(We invite all men in the University to submit communications on subjects of timely interest, but assume no responsibility for sentiments expressed under this head.)
To the Editors of the CRIMSON:
Nowadays one continually hears the question asked: "Why does Cornell turn out such superior teams to ours?" The answer generally given is that Cornell gets many preparatory school stars, and that consequently their teams automatically round into form. As a matter of fact, Cornell gets no more good schoolboy stars than any other college of like size. The real solution lies in the spirit which gets men out and makes them interested in working for their college. It is foolish to say that Harvard has no track material. Out of the 1100 odd men who are eligible for teams there must certainly be a fair percentage of men who are capable of being developed into point-winners, at least in the dual meets. Experience has proved again and again that practice alone, without any previous ability, can develop men who are capable of winning points against Cornell and Yale.
There is not a single "H" man returning to college next fall who has won his letter in the field events and there is only one "H" man in the hurdles.
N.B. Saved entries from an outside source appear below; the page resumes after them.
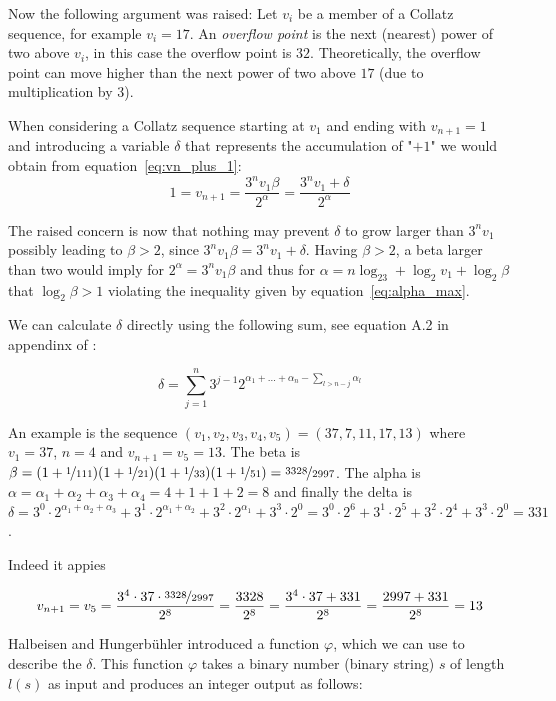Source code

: \documentclass[12pt]{amsart}
\theoremstyle{definition}
\begin{document}
Now the following argument was raised: Let $v_i$ be a member of a Collatz sequence, for example $v_i=17$. An \textit{overflow point} is the next (nearest) power of two above $v_i$, in this case the overflow point is $32$. Theoretically, the overflow point can move higher than the next power of two above $17$ (due to multiplication by $3$).

When considering a Collatz sequence starting at $v_1$ and ending with $v_{n+1}=1$ and introducing a variable $\delta$ that represents the accumulation of "$+1$" we would obtain from equation~\ref{eq:vn_plus_1}:
\[
1=v_{n+1}=\frac{3^nv_1\beta}{2^{\alpha}}=\frac{3^nv_1+\delta}{2^{\alpha}}
\]

\par\medskip
The raised concern is now that nothing may prevent $\delta$ to grow larger than $3^nv_1$ possibly leading to $\beta>2$, since ${3^nv_1 \beta}={3^nv_1+\delta}$. Having $\beta>2$, a beta larger than two  would imply for $2^{\alpha}=3^nv_1\beta$ and thus for $\alpha=n\log_23+\log_2v_1+\log_2\beta$ that $\log_2\beta>1$ violating the inequality given by equation~\ref{eq:alpha_max}.

We can calculate $\delta$ directly using the following sum, see equation A.2 in appendinx of \cite[p.~36]{Sultanow_Koch_2020}:

\begin{equation}
\label{eq:delta}
\delta=\sum_{j=1}^{n}3^{j-1}2^{\alpha_1+\ldots+\alpha_n-\sum_{l>n-j}\alpha_l}
\end{equation}

An example is the sequence $(v_1,v_2,v_3,v_4,v_5)=(37,7,11,17,13)$ where $v_1=37$, $n=4$ and $v_{n+1}=v_5=13$. The beta is $\beta=(1+\nicefrac{1}{111})(1+\nicefrac{1}{21})(1+\nicefrac{1}{33})(1+\nicefrac{1}{51})=\nicefrac{3328}{2997}$. The alpha is $\alpha=\alpha_1+\alpha_2+\alpha_3+\alpha_4=4+1+1+2=8$ and finally the delta is $\delta=3^0\cdot2^{\alpha_1+\alpha_2+\alpha_3}+3^1\cdot2^{\alpha_1+\alpha_2}+3^2\cdot2^{\alpha_1}+3^3\cdot2^0=3^0\cdot2^6+3^1\cdot2^5+3^2\cdot2^4+3^3\cdot2^0=331$.

\par\medskip
Indeed it appies

\[
v_{n+1}=v_5=\frac{3^4\cdot37\cdot\nicefrac{3328}{2997}}{2^8}=\frac{3328}{2^8}=\frac{3^4\cdot37+331}{2^8}=\frac{2997+331}{2^8}=13
\]

Halbeisen and Hungerbühler \cite{Halbeisen_Hungerbuehler_1997} introduced a function $\varphi$, which we can use to describe the $\delta$. This function $\varphi$ takes a binary number (binary string) $s$ of length $l(s)$ as input and produces an integer output as follows:
\end{document}

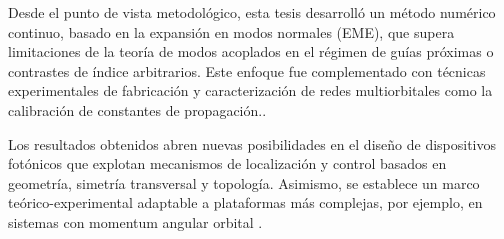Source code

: Desde el punto de vista metodológico, esta tesis desarrolló un método numérico continuo, basado en la expansión en modos normales (EME), que supera limitaciones de la teoría de modos acoplados en el régimen de guías próximas o contrastes de índice arbitrarios. Este enfoque fue complementado con técnicas experimentales de fabricación y caracterización de redes multiorbitales como la calibración de constantes de propagación..

Los resultados obtenidos abren nuevas posibilidades en el diseño de dispositivos fotónicos que explotan mecanismos de localización y control basados en geometría, simetría transversal y topología. Asimismo, se establece un marco teórico-experimental adaptable a plataformas más complejas, por ejemplo, en sistemas con momentum angular orbital \citep{OAMCaging}.

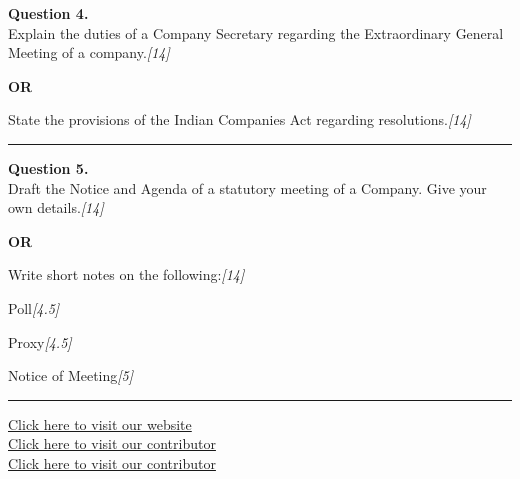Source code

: \documentclass[11pt,a4paper]{article}
\newcommand{\pts}[1]{\hfill   \textit{[#1]}}
\begin{document}
\noindent   \textbf{Question 4.} \\
Explain the duties of a Company Secretary regarding the Extraordinary General Meeting of a company.\pts{14}

\centerline{   \textbf{OR}}

State the provisions of the Indian Companies Act regarding resolutions.\pts{14}

\medskip\rule{\linewidth}{0.2pt}




\noindent   \textbf{Question 5.} \\
Draft the Notice and Agenda of a statutory meeting of a Company. Give your own details.\pts{14}

\centerline{   \textbf{OR}}

Write short notes on the following:\pts{14}

\begin{parts}
  \item Poll\pts{4.5}
  \item Proxy\pts{4.5}
  \item Notice of Meeting\pts{5}
\end{parts}

\vfill
\rule{\linewidth}{0.4pt}

\begin{center}\small
\href{https://bhu-exam.vercel.app/}{Click here to visit our website}\\[4pt]
\href{https://me-aryan.vercel.app/}{Click here to visit our contributor}\\[4pt]
\href{https://quashan-me.vercel.app/}{Click here to visit our contributor}
\end{center}
\end{document}
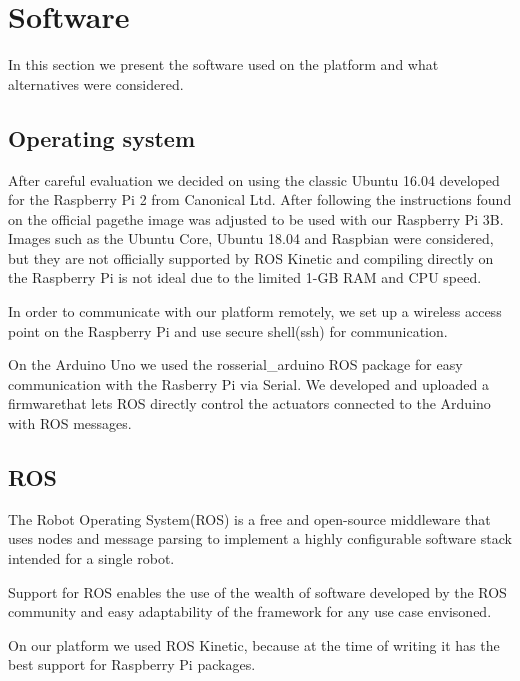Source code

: \documentclass[class=article, crop=false]{standalone}
\begin{document}
\section{Software}\label{sec:software}
In this section we present the software used on the platform and what alternatives were considered.

\subsection{Operating system}\label{subsec:os}
After careful evaluation we decided on using the classic Ubuntu 16.04 developed for the Raspberry Pi 2 from Canonical Ltd. After following the instructions found on the official page\footnotemark the image was adjusted to be used with our Raspberry Pi 3B.
Images such as the Ubuntu Core, Ubuntu 18.04 and Raspbian were considered, but they are not officially supported by ROS Kinetic and compiling directly on the Raspberry Pi is not ideal due to the limited 1-GB RAM and CPU speed.

In order to communicate with our platform remotely, we set up a wireless access point on the Raspberry Pi and use secure shell(ssh) for communication.

On the Arduino Uno we used the rosserial\_arduino ROS package for easy communication with the Rasberry Pi via Serial. We developed and uploaded a firmware\footnotemark that lets ROS directly control the actuators connected to the Arduino with ROS messages.


\subsection{ROS}\label{subsec:ros}
The Robot Operating System(ROS) is a free and open-source middleware that uses nodes and message parsing to implement a highly configurable software stack intended for a single robot.

Support for ROS enables the use of the wealth of software developed by the ROS community and easy adaptability of the framework for any use case envisoned.

On our platform we used ROS Kinetic, because at the time of writing it has the best support for Raspberry Pi packages.
\end{document}

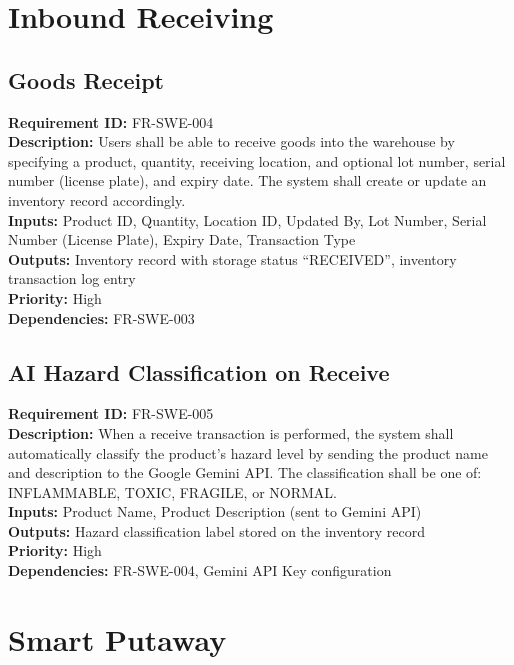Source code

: \documentclass[12pt,a4paper]{report}
\begin{document}
\section{Inbound Receiving}

\subsection{Goods Receipt}
\noindent\textbf{Requirement ID:} FR-SWE-004\\
\textbf{Description:} Users shall be able to receive goods into the warehouse by specifying a product, quantity, receiving location, and optional lot number, serial number (license plate), and expiry date. The system shall create or update an inventory record accordingly.\\
\textbf{Inputs:} Product ID, Quantity, Location ID, Updated By, Lot Number, Serial Number (License Plate), Expiry Date, Transaction Type\\
\textbf{Outputs:} Inventory record with storage status ``RECEIVED'', inventory transaction log entry\\
\textbf{Priority:} High\\
\textbf{Dependencies:} FR-SWE-003

\subsection{AI Hazard Classification on Receive}
\noindent\textbf{Requirement ID:} FR-SWE-005\\
\textbf{Description:} When a receive transaction is performed, the system shall automatically classify the product's hazard level by sending the product name and description to the Google Gemini API. The classification shall be one of: INFLAMMABLE, TOXIC, FRAGILE, or NORMAL.\\
\textbf{Inputs:} Product Name, Product Description (sent to Gemini API)\\
\textbf{Outputs:} Hazard classification label stored on the inventory record\\
\textbf{Priority:} High\\
\textbf{Dependencies:} FR-SWE-004, Gemini API Key configuration

\section{Smart Putaway}
\end{document}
Yale is hardly better off; they lose first-place men in four of the field-events. We were beaten this year because we were pitifully weak in the weights and jumps. Now we start again on an even footing with Yale and there is absolutely no reason why we should not develop men just as fast as they do, unless it be the fact that Harvard men are simply too lazy to come out and win their "H".
If men will signify their desire, the management will have hammers, shots, or hurdles sent to their homes for summer work.
Let us start now to see if we cannot do something to change a field-event record in which Yale scored 31 1-3 out of a possible 40 points. E. A. TESCHNER '17, Captain. T. CLARK '17, Manager.